• _What you should do_
When the word "permissions" shows up in a line of the records below, copy that line.

• _Data for this exercise_
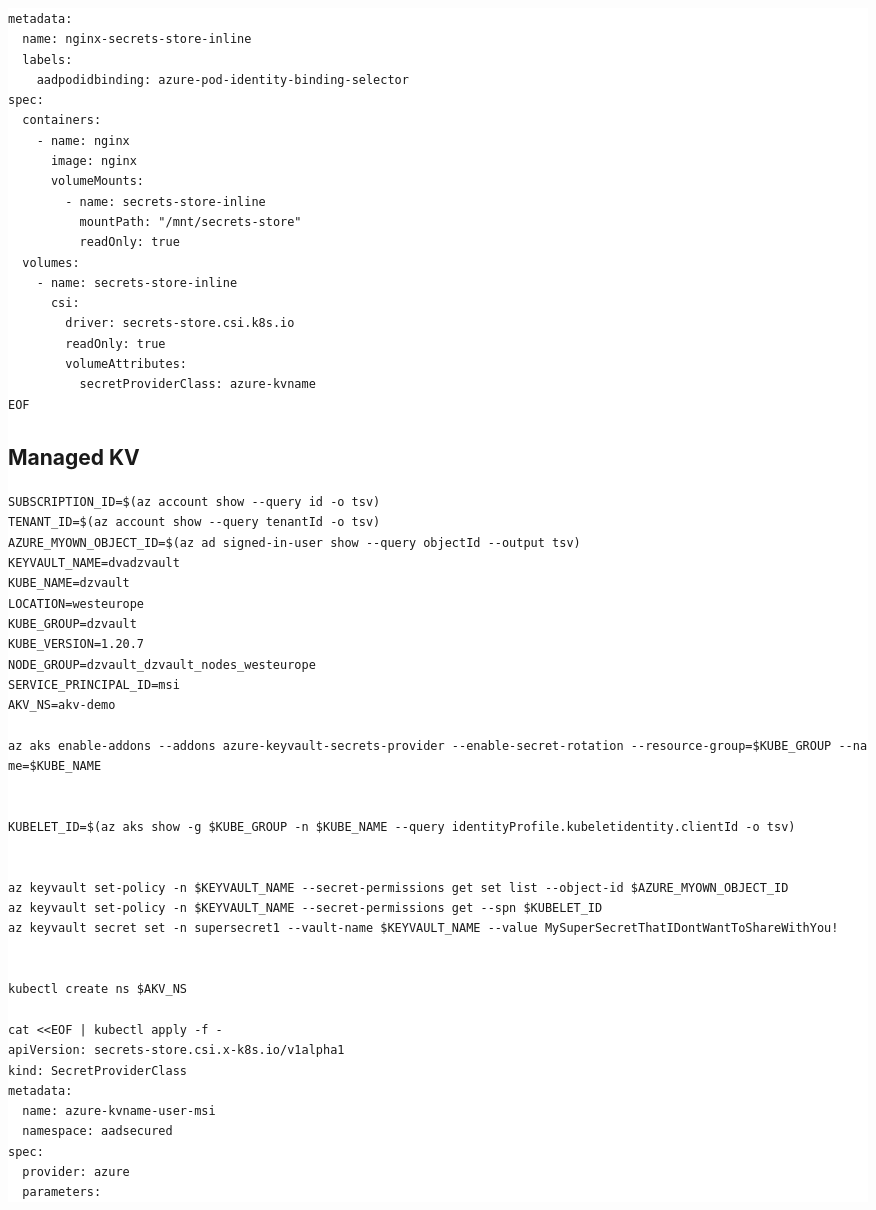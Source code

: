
 ```
metadata:
  name: nginx-secrets-store-inline
  labels:
    aadpodidbinding: azure-pod-identity-binding-selector
spec:
  containers:
    - name: nginx
      image: nginx
      volumeMounts:
        - name: secrets-store-inline
          mountPath: "/mnt/secrets-store"
          readOnly: true
  volumes:
    - name: secrets-store-inline
      csi:
        driver: secrets-store.csi.k8s.io
        readOnly: true
        volumeAttributes:
          secretProviderClass: azure-kvname
EOF
```

## Managed KV

```
SUBSCRIPTION_ID=$(az account show --query id -o tsv)
TENANT_ID=$(az account show --query tenantId -o tsv)
AZURE_MYOWN_OBJECT_ID=$(az ad signed-in-user show --query objectId --output tsv)
KEYVAULT_NAME=dvadzvault
KUBE_NAME=dzvault
LOCATION=westeurope
KUBE_GROUP=dzvault
KUBE_VERSION=1.20.7
NODE_GROUP=dzvault_dzvault_nodes_westeurope
SERVICE_PRINCIPAL_ID=msi
AKV_NS=akv-demo

az aks enable-addons --addons azure-keyvault-secrets-provider --enable-secret-rotation --resource-group=$KUBE_GROUP --name=$KUBE_NAME


KUBELET_ID=$(az aks show -g $KUBE_GROUP -n $KUBE_NAME --query identityProfile.kubeletidentity.clientId -o tsv)


az keyvault set-policy -n $KEYVAULT_NAME --secret-permissions get set list --object-id $AZURE_MYOWN_OBJECT_ID
az keyvault set-policy -n $KEYVAULT_NAME --secret-permissions get --spn $KUBELET_ID
az keyvault secret set -n supersecret1 --vault-name $KEYVAULT_NAME --value MySuperSecretThatIDontWantToShareWithYou!


kubectl create ns $AKV_NS

cat <<EOF | kubectl apply -f -
apiVersion: secrets-store.csi.x-k8s.io/v1alpha1
kind: SecretProviderClass
metadata:
  name: azure-kvname-user-msi
  namespace: aadsecured
spec:
  provider: azure
  parameters:
```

• _Solved exercise_
az keyvault set-policy -n $KEYVAULT_NAME --secret-permissions get set list --object-id $AZURE_MYOWN_OBJECT_ID
az keyvault set-policy -n $KEYVAULT_NAME --secret-permissions get --spn $KUBELET_ID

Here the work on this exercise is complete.